Book: Coolie Woman – The Odyssey of Indenture; Author: Gaiutra Bahadur; Publisher: Hachette India; Pages: 274; Price: Rs.599
Over half a million Indians were taken to the Caribbean colonies to work on the sugarcane plantations; a little more than a third of them were women. Some of them travelled abroad on their own without male relatives. Who were those women and why had they left their homes to go to a distant land? Gaiutra Bahadur takes the story of her great grandmother, Sujaria, who travelled alone to British Guiana (now Guyana), to relate the little known saga of the women immigrants during the indenture period.
Sugar is king, it was said during most parts of the 19th and early 20th centuries when its production fuelled the economies of the new imperial colonies. The bustling plantations in the Caribbean islands needed agricultural workers to labour on the sugarcane estates after slavery was abolished in the British empire.

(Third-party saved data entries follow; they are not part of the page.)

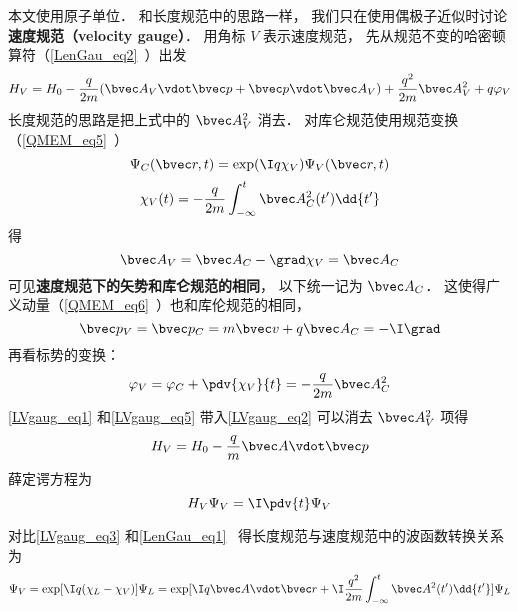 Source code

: 

本文使用原子单位． 和长度规范中的思路一样， 我们只在使用偶极子近似时讨论\textbf{速度规范（velocity gauge）}． 用角标 $V$ 表示速度规范， 先从规范不变的哈密顿算符（\autoref{LenGau_eq2}~）出发
\begin{equation}\label{LVgaug_eq2}
H_V = H_0 - \frac{q}{2m} (\bvec A_V \vdot \bvec p + \bvec p \vdot \bvec A_V)
+ \frac{q^2}{2m} \bvec A_V^2 + q \varphi_V
\end{equation}
长度规范的思路是把上式中的 $\bvec A_V^2$ 消去． 对库仑规范使用规范变换（\autoref{QMEM_eq5}~）
\begin{equation}\label{LVgaug_eq3}
\Psi_C(\bvec r, t) = \exp(\I q\chi_V)\Psi_V(\bvec r, t)
\end{equation}
\begin{equation}\label{LVgaug_eq4}
\chi_V(t) = -\frac{q}{2m} \int_{-\infty}^t \bvec A_C^2(t') \dd{t'}
\end{equation}
得
\begin{equation}\label{LVgaug_eq1}
\bvec A_V = \bvec A_C - \grad \chi_V = \bvec A_C
\end{equation}
可见\textbf{速度规范下的矢势和库仑规范的相同}， 以下统一记为 $\bvec A_C$． 这使得广义动量（\autoref{QMEM_eq6}~）也和库伦规范的相同， 
\begin{equation}
\bvec p_V = \bvec p_C =  m \bvec v + q\bvec A_{C} = -\I \grad
\end{equation}
再看标势的变换：
\begin{equation}\label{LVgaug_eq5}
\varphi_V = \varphi_C + \pdv{\chi_V}{t} = - \frac{q}{2m} \bvec A_C^2
\end{equation}
\autoref{LVgaug_eq1} 和\autoref{LVgaug_eq5} 带入\autoref{LVgaug_eq2} 可以消去 $\bvec A_V^2$ 项得
\begin{equation}
H_V = H_0 - \frac{q}{m} \bvec A \vdot \bvec p
\end{equation}
薛定谔方程为
\begin{equation}
H_V \Psi_V = \I \pdv{t} \Psi_V
\end{equation}


对比\autoref{LVgaug_eq3} 和\autoref{LenGau_eq1}~ 得长度规范与速度规范中的波函数转换关系为
\begin{equation}\label{LVgaug_eq6}
\Psi_V = \exp[\I q(\chi_L - \chi_V)]\Psi_L = \exp[\I q \bvec A\vdot \bvec r + \I\frac{q^2}{2m}\int_{-\infty}^t \bvec A^2(t')\dd{t'}] \Psi_L
\end{equation}
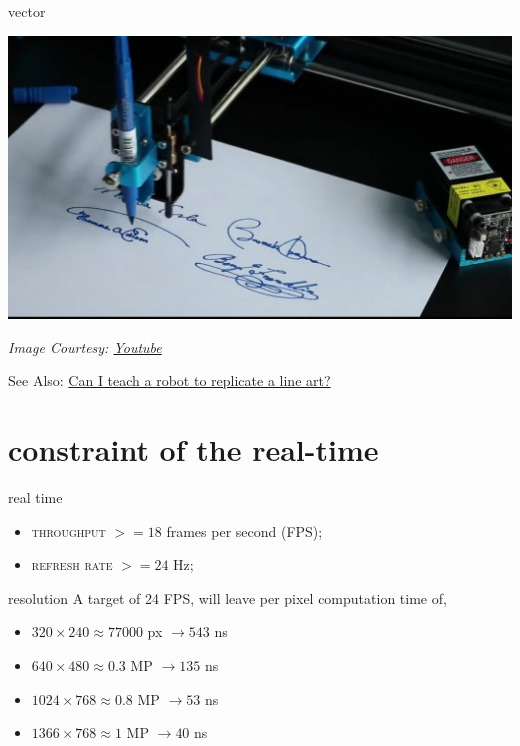 \documentclass[aspectratio=169,xcolor={dvipsnames,svgnames}]{beamer}
\begin{document}
\begin{frame}[label={sec:org6d0f03b}]{vector}
\centering

\begin{center}
\includegraphics[width=0.6\linewidth]{images/plotter.jpg}
\end{center}
\tiny \emph{Image Courtesy: \href{https://i.ytimg.com/vi/3ohDaX4uxKY/maxresdefault.jpg}{Youtube}}

See Also: \href{https://youtu.be/nMt5Dw04XhY}{Can I teach a robot to replicate a line art?}
\cite{VKN20}
\end{frame}

\section{constraint of the real-time}
\label{sec:orgbe34db1}

\begin{frame}[label={sec:org6552c20}]{real time}
\begin{itemize}
\item \alert{\textsc{throughput}} \(>=18\) frames per second (FPS);
\item \alert{\textsc{refresh rate}} \(>=24\) Hz;
\end{itemize}
\end{frame}

\begin{frame}[label={sec:orgeddca05}]{resolution}
A target of 24 FPS, will leave per pixel computation
time of,

\begin{itemize}
\item \(320\times240\approx77000\) px \(\to 543\) ns
\item \(640\times480\approx0.3\) MP \(\to 135\) ns
\item \(1024\times768\approx0.8\) MP \(\to 53\) ns
\item \(1366\times768\approx1\) MP \(\to 40\) ns
\end{itemize}
\end{frame}
\end{document}
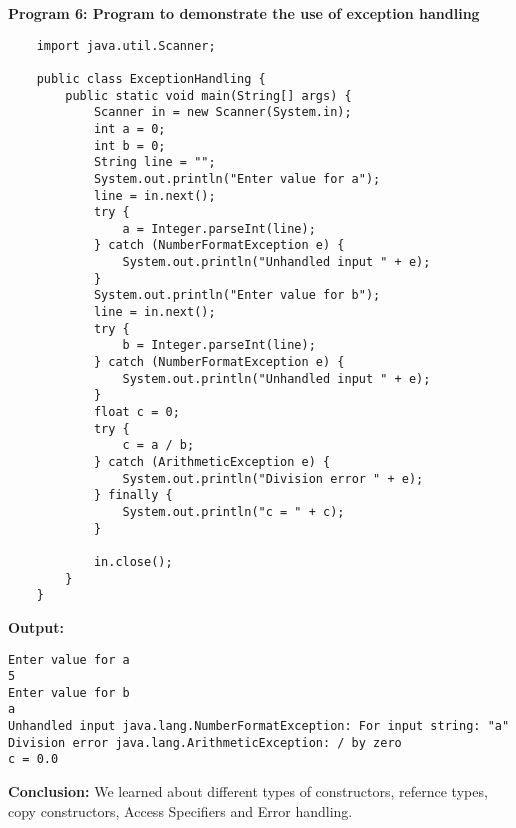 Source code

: \documentclass{book}
\begin{document}
\par
\textbf{Program 6: Program to demonstrate the use of exception handling}
\begin{verbatim}
    import java.util.Scanner;

    public class ExceptionHandling {
        public static void main(String[] args) {
            Scanner in = new Scanner(System.in);
            int a = 0;
            int b = 0;
            String line = "";
            System.out.println("Enter value for a");
            line = in.next();
            try {
                a = Integer.parseInt(line);
            } catch (NumberFormatException e) {
                System.out.println("Unhandled input " + e);
            }
            System.out.println("Enter value for b");
            line = in.next();
            try {
                b = Integer.parseInt(line);
            } catch (NumberFormatException e) {
                System.out.println("Unhandled input " + e);
            }
            float c = 0;
            try {
                c = a / b;
            } catch (ArithmeticException e) {
                System.out.println("Division error " + e);
            } finally {
                System.out.println("c = " + c);
            }

            in.close();
        }
    }
\end{verbatim}
\par
\textbf{Output:}
\begin{verbatim}
Enter value for a
5
Enter value for b
a
Unhandled input java.lang.NumberFormatException: For input string: "a"
Division error java.lang.ArithmeticException: / by zero
c = 0.0
\end{verbatim}
\par
\textbf{Conclusion:} We learned about different types of constructors, refernce types, copy constructors, Access Specifiers and Error handling.
\end{document}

Indians became the preferred choice of agricultural workers to replace the freed slaves and thus began the indenture system that took Indians under contracts to the islands. There were few women recruits but colonial authorities mandated that each indenture ship should have 40 women to every 100 male recruits.
The indentured workers were known as “coolies” and most of them knew little about the contracts they had signed; many were deceived or tricked by smooth-talking recruiters. Single women were usually widows without support, abandoned or runaway wives, women who had lost their way and could not return home, those who had fallen from grace or prostitutes.
Sujaria was one of those indentured Indians. She was a Brahmin by caste and 27 years old when she reached Guyana with her son, born on the three-month-long sea passage in 1903.
Little is known about Sujaria’s background, except for the bare details given on her emigration pass and a fading photograph. Bahadur learnt from her grandaunts that Sujaria was a fair, light-eyed beauty whose emigration pass had a blank space for husband’s name. Who was she and why did she leave home alone? Gauitra poses a series of questions that throw some light on the fascinating stories of the thousands of women who migrated in similar circumstances.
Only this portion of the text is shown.